President George Bush to Build
Immigration Reform Coalition to Court Hispanics
WASHINGTON (By Peter Wallsten and Nicole Gaouette, LATimes) July 24, 2005
Worried that the tone of the immigration debate is pushing Hispanics away from
the Republican Party, the White House is working with political strategists to
create a broad coalition of business groups and immigrant advocates to back a
plan President Bush could promote in Congress and to minority voters in the 2006
elections.
The strategists say Bush is planning to make immigration a top priority as soon
as this fall, once the focus on a Supreme Court vacancy has passed. The push is
being planned to coincide with next year's campaigns for the House and Senate,
in which Hispanic voters could be crucial in several states. It is part of a
broader White House strategy to forge a long-lasting majority by drawing more
minority voters.
Aiming for an air of bipartisanship, the White House-backed coalition, to be
called Americans for Border and Economic Security, will be led by former U.S.

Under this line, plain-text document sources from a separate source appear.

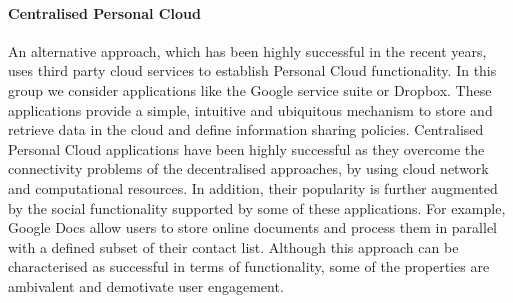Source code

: \paragraph*{Centralised Personal Cloud}

An alternative approach, which has been highly successful in the recent years,
uses third party cloud services to establish Personal Cloud functionality.  In
this group we consider applications like the Google service suite or Dropbox.
These applications provide a simple, intuitive and ubiquitous mechanism to
store and retrieve data in the cloud and define information sharing policies.
Centralised Personal Cloud applications have been highly successful as they
overcome the connectivity problems of the decentralised approaches, by using
cloud network and computational resources. In addition, their popularity is
further augmented by the social functionality supported by some of these
applications. For example, Google Docs allow users to store online documents and
process them in parallel with a defined subset of their contact list.  Although
this approach can be characterised as successful in terms of functionality, some
of the properties are ambivalent and demotivate user engagement. 

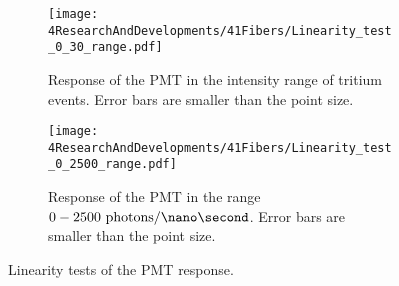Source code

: \begin{figure}
\centering
    \begin{subfigure}[b]{1\textwidth}
    \centering
    \texttt{[image: 4ResearchAndDevelopments/41Fibers/Linearity\_test\_0\_30\_range.pdf]}  
    \caption{Response of the PMT in the intensity range of tritium events. Error bars are smaller than the point size. \label{subfig:LinearityTritiumRange}}
    \end{subfigure}
    \hfill
    \begin{subfigure}[b]{1\textwidth}
    \centering
    \texttt{[image: 4ResearchAndDevelopments/41Fibers/Linearity\_test\_0\_2500\_range.pdf]}  
    \caption{Response of the PMT in the range $0-2500~\text{photons}/\nano\second$. Error bars are smaller than the point size. \label{subfig:LinearityStudyRange}}
    \end{subfigure}
 \caption{Linearity tests of the PMT response.}
 \label{fig:LinearityRangesOfPMT}
\end{figure}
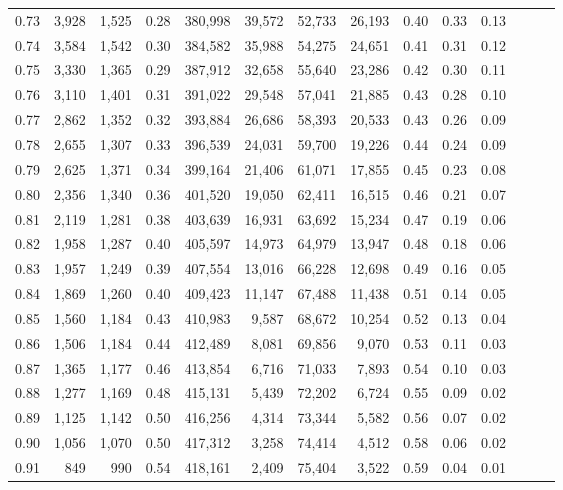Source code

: \begin{tabular}{rrrrrrrrrrrrrr}
0.73 &  3,928 &  1,525 &  0.28 &  380,998 &   39,572 &  52,733 &  26,193 &  0.40 &  0.33 &      0.13 \\
0.74 &  3,584 &  1,542 &  0.30 &  384,582 &   35,988 &  54,275 &  24,651 &  0.41 &  0.31 &      0.12 \\
0.75 &  3,330 &  1,365 &  0.29 &  387,912 &   32,658 &  55,640 &  23,286 &  0.42 &  0.30 &      0.11 \\
0.76 &  3,110 &  1,401 &  0.31 &  391,022 &   29,548 &  57,041 &  21,885 &  0.43 &  0.28 &      0.10 \\
0.77 &  2,862 &  1,352 &  0.32 &  393,884 &   26,686 &  58,393 &  20,533 &  0.43 &  0.26 &      0.09 \\
0.78 &  2,655 &  1,307 &  0.33 &  396,539 &   24,031 &  59,700 &  19,226 &  0.44 &  0.24 &      0.09 \\
0.79 &  2,625 &  1,371 &  0.34 &  399,164 &   21,406 &  61,071 &  17,855 &  0.45 &  0.23 &      0.08 \\
0.80 &  2,356 &  1,340 &  0.36 &  401,520 &   19,050 &  62,411 &  16,515 &  0.46 &  0.21 &      0.07 \\
0.81 &  2,119 &  1,281 &  0.38 &  403,639 &   16,931 &  63,692 &  15,234 &  0.47 &  0.19 &      0.06 \\
0.82 &  1,958 &  1,287 &  0.40 &  405,597 &   14,973 &  64,979 &  13,947 &  0.48 &  0.18 &      0.06 \\
0.83 &  1,957 &  1,249 &  0.39 &  407,554 &   13,016 &  66,228 &  12,698 &  0.49 &  0.16 &      0.05 \\
0.84 &  1,869 &  1,260 &  0.40 &  409,423 &   11,147 &  67,488 &  11,438 &  0.51 &  0.14 &      0.05 \\
0.85 &  1,560 &  1,184 &  0.43 &  410,983 &    9,587 &  68,672 &  10,254 &  0.52 &  0.13 &      0.04 \\
0.86 &  1,506 &  1,184 &  0.44 &  412,489 &    8,081 &  69,856 &   9,070 &  0.53 &  0.11 &      0.03 \\
0.87 &  1,365 &  1,177 &  0.46 &  413,854 &    6,716 &  71,033 &   7,893 &  0.54 &  0.10 &      0.03 \\
0.88 &  1,277 &  1,169 &  0.48 &  415,131 &    5,439 &  72,202 &   6,724 &  0.55 &  0.09 &      0.02 \\
0.89 &  1,125 &  1,142 &  0.50 &  416,256 &    4,314 &  73,344 &   5,582 &  0.56 &  0.07 &      0.02 \\
0.90 &  1,056 &  1,070 &  0.50 &  417,312 &    3,258 &  74,414 &   4,512 &  0.58 &  0.06 &      0.02 \\
0.91 &    849 &    990 &  0.54 &  418,161 &    2,409 &  75,404 &   3,522 &  0.59 &  0.04 &      0.01 \\

\end{tabular}
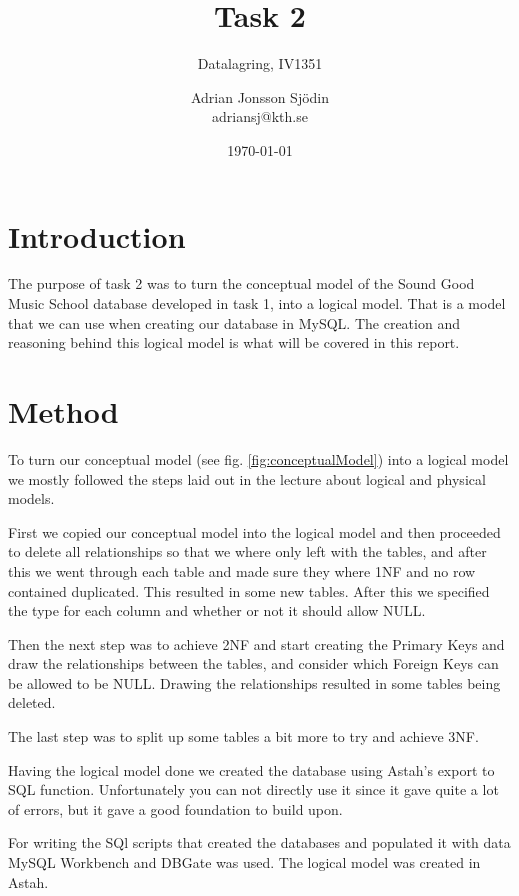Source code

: \documentclass[a4paper]{scrreprt}
\title{Task 2}
\subtitle{Datalagring, IV1351}
\author{Adrian Jonsson Sjödin \\ adriansj@kth.se}
\date{\today}
\begin{document}
\maketitle

\tableofcontents %

\chapter{Introduction}
The purpose of task 2 was to turn the conceptual model of the Sound Good Music School database developed in task 1, into a logical model. That is a model that we can 
use when creating our database in MySQL. The creation and reasoning behind this logical model is what will be covered in this report.

\chapter{Method}
To turn our conceptual model (see fig. \ref{fig:conceptualModel}) into a logical model we mostly followed the steps laid out in the lecture about logical and physical models.

First we copied our conceptual model into the logical model and then proceeded to delete all relationships so that we where only left with the tables, and after this we 
went through each table and made sure they where 1NF and no row contained duplicated. This resulted in some new tables. After this we specified the type for each column 
and whether or not it should allow NULL.

Then the next step was to achieve 2NF and start creating the Primary Keys and draw the relationships between the tables, and consider which Foreign Keys can be allowed 
to be NULL. Drawing the relationships resulted in some tables being deleted.

The last step was to split up some tables a bit more to try and achieve 3NF.

Having the logical model done we created the database using Astah's export to SQL function. Unfortunately you can not directly use it since it gave quite a lot of errors,
but it gave a good foundation to build upon.

For writing the SQl scripts that created the databases and populated it with data MySQL Workbench and DBGate was used. The logical model was created in Astah. 
\end{document}
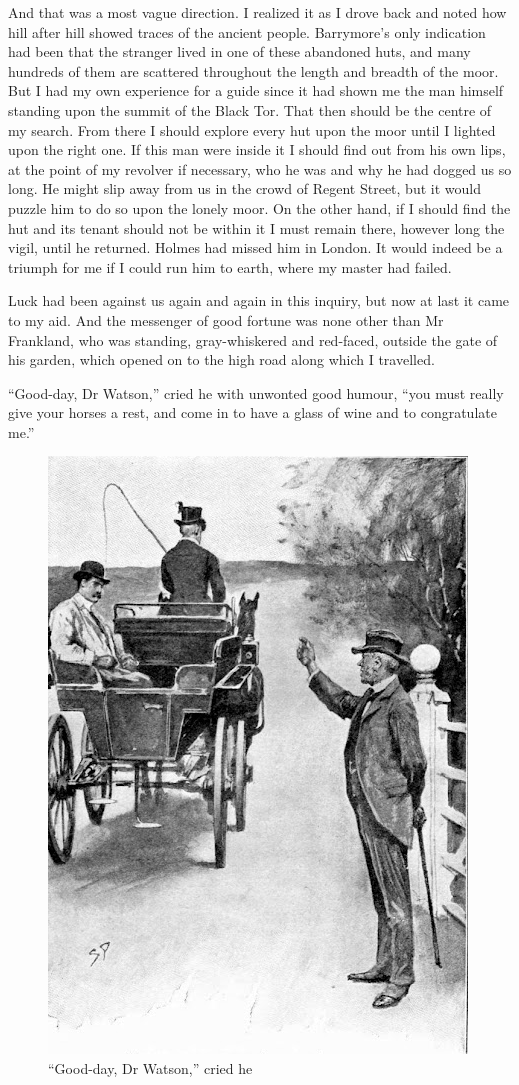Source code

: \documentclass[paper=5.5in:8.5in,BCOR=7mm,twoside,DIV=calc,12pt,usegeometry,openany,chapterprefix,endperiod,headings=big]{scrbook} %
\begin{document}
And that was a most vague direction. I realized it as I drove back and noted how hill after hill showed traces of the ancient people. Barrymore's only indication had been that the stranger lived in one of these abandoned huts, and many hundreds of them are scattered throughout the length and breadth of the moor. But I had my own experience for a guide since it had shown me the man himself standing upon the summit of the Black Tor. That then should be the centre of my search. From there I should explore every hut upon the moor until I lighted upon the right one. If this man were inside it I should find out from his own lips, at the point of my revolver if necessary, who he was and why he had dogged us so long. He might slip away from us in the crowd of Regent Street, but it would puzzle him to do so upon the lonely moor. On the other hand, if I should find the hut and its tenant should not be within it I must remain there, however long the vigil, until he returned. Holmes had missed him in London. It would indeed be a triumph for me if I could run him to earth, where my master had failed.

Luck had been against us again and again in this inquiry, but now at last it came to my aid. And the messenger of good fortune was none other than Mr Frankland, who was standing, gray-whiskered and red-faced, outside the gate of his garden, which opened on to the high road along which I travelled.

\enquote{Good-day, Dr Watson,} cried he with unwonted good hum\-our, \enquote{you must really give your horses a rest, and come in to have a glass of wine and to congratulate me.}

\begin{figure}
\centering
\includegraphics[width=.6\linewidth]{11_goodday}
\caption{\enquote{Good-day, Dr Watson,} cried he}
\end{figure}
\end{document}
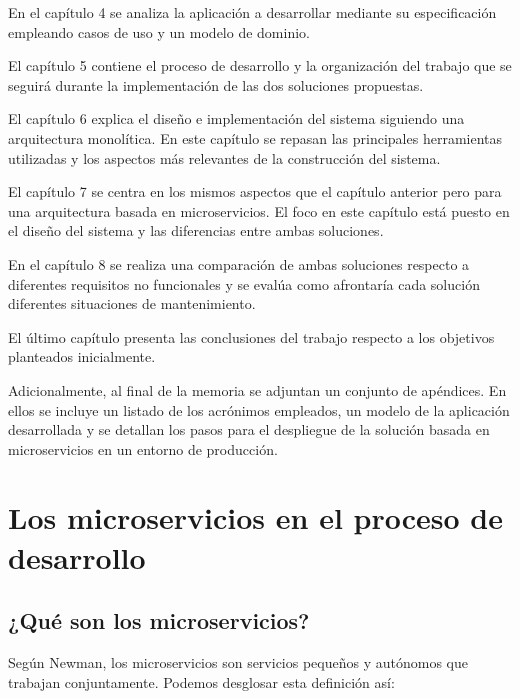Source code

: \documentclass[11pt,spanish,listoffigures]{tfgetsinf}
\begin{document}
En el capítulo 4 se analiza la aplicación a desarrollar mediante su especificación   empleando casos de uso y un modelo de dominio.

El capítulo 5 contiene el proceso de desarrollo y la organización del trabajo que se seguirá durante la implementación de las dos soluciones propuestas.

El capítulo 6 explica el diseño e implementación del sistema siguiendo una arquitectura monolítica. En este capítulo se repasan las principales herramientas utilizadas y los aspectos más relevantes de la construcción del sistema.

El capítulo 7 se centra en los mismos aspectos que el capítulo anterior pero para una arquitectura basada en microservicios. El foco en este capítulo está puesto en el diseño del sistema y las diferencias entre ambas soluciones.

En el capítulo 8 se realiza una comparación de ambas soluciones respecto a diferentes requisitos no funcionales  y se evalúa como afrontaría cada solución diferentes situaciones de mantenimiento.

El último capítulo presenta las conclusiones del trabajo respecto a los objetivos planteados inicialmente.

Adicionalmente, al final de la memoria se adjuntan un conjunto de apéndices. En ellos  se incluye un listado de los acrónimos empleados, un modelo de la aplicación desarrollada y se detallan los pasos para el despliegue de la solución basada en microservicios en un entorno de producción.

%

\chapter{Los microservicios en el proceso de desarrollo}

\section{¿Qué son los microservicios?}

Según Newman, \cite{Newman2015a} los microservicios son servicios pequeños y autónomos que trabajan conjuntamente. Podemos desglosar esta definición así:
\end{document}
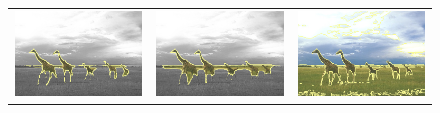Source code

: \documentclass[runningheads]{llncs}
\begin{document}
\begin{figure}
\begin{tabular}{ccc}
		\includegraphics[scale=0.2]{images/segmentation/bc/giraffes/gc-seg.png} &
		\includegraphics[scale=0.2]{images/segmentation/bc/giraffes/corrected-seg.png} &					\includegraphics[scale=0.2]{images/segmentation/schoenemann/giraffes/giraffes-seg.png}\\

\end{tabular}
\end{figure}
\end{document}
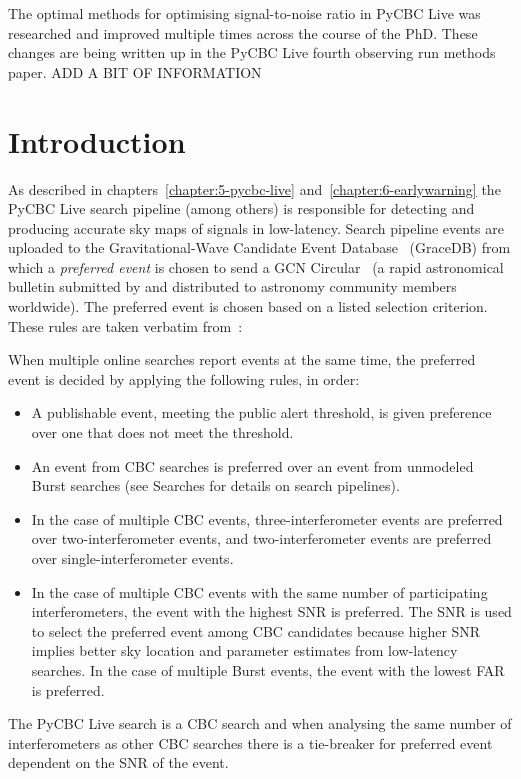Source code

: 
The optimal methods for optimising signal-to-noise ratio in PyCBC Live was researched and improved multiple times across the course of the PhD. These changes are being written up in the PyCBC Live fourth observing run methods paper. ADD A BIT OF INFORMATION

\section{\label{7:sec:introduction}Introduction}


As described in chapters~\ref{chapter:5-pycbc-live} and~\ref{chapter:6-earlywarning} the PyCBC Live search pipeline (among others) is responsible for detecting and producing accurate sky maps of \gwadj signals in low-latency. Search pipeline events are uploaded to the Gravitational-Wave Candidate Event Database~\cite{ligo_gracedb:2024} (GraceDB) from which a \textit{preferred event} is chosen to send a GCN Circular~\cite{gcn_circulars:2024} (a rapid astronomical bulletin submitted by and distributed to astronomy community members worldwide). The preferred event is chosen based on a listed selection criterion. These rules are taken verbatim from~\cite{gracedb_superevent_selection}:

When multiple online searches report events at the same time, the preferred event is decided by applying the following rules, in order:
%
\begin{itemize}
    \item A publishable event, meeting the public alert threshold, is given preference over one that does not meet the threshold.
    \item An event from CBC searches is preferred over an event from unmodeled Burst searches (see Searches for details on search pipelines).
    \item In the case of multiple CBC events, three-interferometer events are preferred over two-interferometer events, and two-interferometer events are preferred over single-interferometer events.
    \item In the case of multiple CBC events with the same number of participating interferometers, the event with the highest SNR is preferred. The SNR is used to select the preferred event among CBC candidates because higher SNR implies better sky location and parameter estimates from low-latency searches. In the case of multiple Burst events, the event with the lowest FAR is preferred.
\end{itemize}
%
The PyCBC Live search is a CBC search and when analysing the same number of interferometers as other CBC searches there is a tie-breaker for preferred event dependent on the SNR of the event.

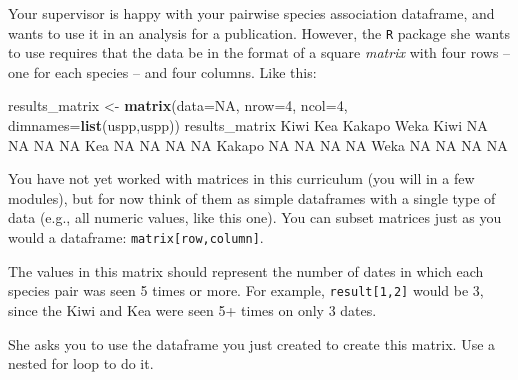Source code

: \documentclass[]{book}
\newenvironment{Shaded}{\begin{snugshade}}{\end{snugshade}}
\newcommand{\DataTypeTok}[1]{\textcolor[rgb]{0.13,0.29,0.53}{#1}}
\newcommand{\DecValTok}[1]{\textcolor[rgb]{0.00,0.00,0.81}{#1}}
\newcommand{\KeywordTok}[1]{\textcolor[rgb]{0.13,0.29,0.53}{\textbf{#1}}}
\newcommand{\NormalTok}[1]{#1}
\newcommand{\OtherTok}[1]{\textcolor[rgb]{0.56,0.35,0.01}{#1}}
\newcommand{\StringTok}[1]{\textcolor[rgb]{0.31,0.60,0.02}{#1}}
\begin{document}
Your supervisor is happy with your pairwise species association dataframe, and wants to use it in an analysis for a publication. However, the \texttt{R} package she wants to use requires that the data be in the format of a square \emph{matrix} with four rows -- one for each species -- and four columns. Like this:

\begin{Shaded}
\begin{Highlighting}[]
\NormalTok{results_matrix <-}\StringTok{ }\KeywordTok{matrix}\NormalTok{(}\DataTypeTok{data=}\OtherTok{NA}\NormalTok{, }\DataTypeTok{nrow=}\DecValTok{4}\NormalTok{, }\DataTypeTok{ncol=}\DecValTok{4}\NormalTok{, }\DataTypeTok{dimnames=}\KeywordTok{list}\NormalTok{(uspp,uspp))}
\NormalTok{results_matrix}
\NormalTok{       Kiwi Kea Kakapo Weka}
\NormalTok{Kiwi     }\OtherTok{NA}  \OtherTok{NA}     \OtherTok{NA}   \OtherTok{NA}
\NormalTok{Kea      }\OtherTok{NA}  \OtherTok{NA}     \OtherTok{NA}   \OtherTok{NA}
\NormalTok{Kakapo   }\OtherTok{NA}  \OtherTok{NA}     \OtherTok{NA}   \OtherTok{NA}
\NormalTok{Weka     }\OtherTok{NA}  \OtherTok{NA}     \OtherTok{NA}   \OtherTok{NA}
\end{Highlighting}
\end{Shaded}

You have not yet worked with matrices in this curriculum (you will in a few modules), but for now think of them as simple dataframes with a single type of data (e.g., all numeric values, like this one). You can subset matrices just as you would a dataframe: \texttt{matrix{[}row,column{]}}.

The values in this matrix should represent the number of dates in which each species pair was seen 5 times or more. For example, \texttt{result{[}1,2{]}} would be 3, since the Kiwi and Kea were seen 5+ times on only 3 dates.

She asks you to use the dataframe you just created to create this matrix. Use a nested for loop to do it.
\end{document}
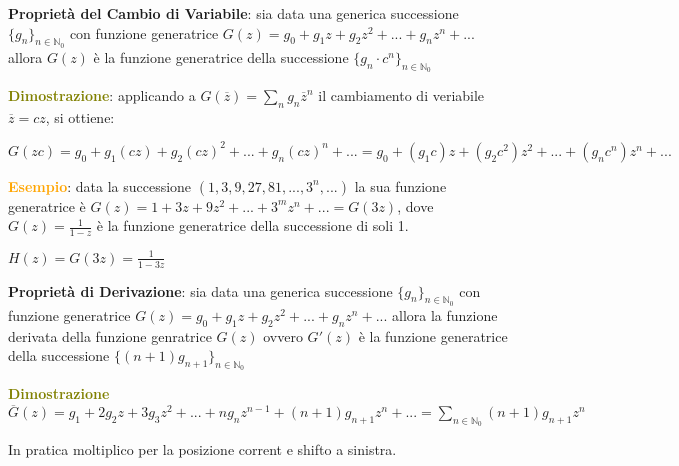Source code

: \newpage
\begin{flushleft}
    \textbf{Proprietà del Cambio di Variabile}: sia data una generica successione $\{g_n\}_{n \in \mathbb{N}_0}$ con funzione generatrice $G(z) = g_0 + g_1z + g_2z^2 + ... + g_nz^n + ...$ allora $G(z)$ è la funzione generatrice della successione $\{g_n \cdot c^n\}_{n \in \mathbb{N}_0}$
    \begin{boxA}
        \textcolor{olive}{\textbf{Dimostrazione}}: applicando a $G(\overline{z}) = \sum_n g_n\overline{z}^n$ il cambiamento di veriabile $\overline{z} = cz$, si ottiene:

        {\centering
            $G(zc) = g_0 + g_1(cz) + g_2(cz)^2 + ... + g_n(cz)^n + ... = g_0 + (g_1c)z + (g_2c^2)z^2 + ... + (g_nc^n)z^n + ...$
        \par}
    \end{boxA}
    \begin{boxA}
        \textcolor{orange}{\textbf{Esempio}}: data la successione $(1, 3, 9, 27, 81, ..., 3^n, ...)$ la sua funzione generatrice è $G(z) = 1 + 3z + 9z^2 + ... + 3^mz^n + ... = G(3z)$, dove $G(z) = \frac{1}{1-z}$ è la funzione generatrice della successione di soli 1.

        {\centering
            $H(z) = G(3z) = \frac{1}{1-3z}$ 
        \par}
    \end{boxA}
\end{flushleft}
\begin{flushleft}
    \textbf{Proprietà di Derivazione}: sia data una generica successione $\{g_n\}_{n \in \mathbb{N}_0}$ con funzione generatrice $G(z) = g_0 + g_1z + g_2z^2 + ... + g_nz^n + ...$ allora la funzione derivata della funzione genratrice $G(z)$ ovvero $G'(z)$ è la funzione generatrice della successione $\{(n+1)g_{n+1}\}_{n \in \mathbb{N}_0}$

    \begin{boxA}
        \textcolor{olive}{\textbf{Dimostrazione}} \\
        $\overline{G}(z) = g_1 + 2g_2z + 3g_3z^2 + ... + ng_nz^{n-1} + (n+1)g_{n+1}z^n + ... = \underset{n \in \mathbb{N}_0}{\sum}(n+1)g_{n+1}z^n$
    \end{boxA}
    In pratica moltiplico per la posizione corrent e shifto a sinistra.
\end{flushleft}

Reps. Cal Dooley (D-Hanford) and Dick Armey (R-Texas). The chief organizer is
one of the capital's most important White House allies: former Republican
National Committee Chairman Ed Gillespie, who has hosted preliminary meetings at
his Washington lobbying firm just blocks from the White House and has been
advising the RNC on minority outreach.
The effort is designed to help Bush take control of an increasingly contentious
debate that has threatened to split the Republican Party and undermine its
outreach to Hispanic voters. Although the White House has not laid out details
for a plan, in January 2004 Bush proposed a guest-worker program that would be
open to many illegal immigrants already in the U.S. and to prospective workers
abroad.
A guest-worker program is favored by many Hispanics and by businesses, many of
them major GOP donors that depend on a steady flow of workers from Mexico and
other countries. The White House effort is aimed at satisfying these groups
while promoting tougher border security enforcement. The latter focus is an
attempt to mollify a vocal bloc of cultural conservatives in the GOP some in
the House leadership who argue that undocumented workers present a security
threat and take some jobs that could be filled by Americans.
Some Republican strategists worry that the more extreme voices in this camp are
alienating Hispanic voters with anti-immigrant language, and one goal of the new
coalition is to marginalize those voices. Organizers said the coalition could
help the GOP avoid the kind of political damage caused in the early 1990s by the
anti-immigration campaign in California backed by then-Gov. Pete Wilson.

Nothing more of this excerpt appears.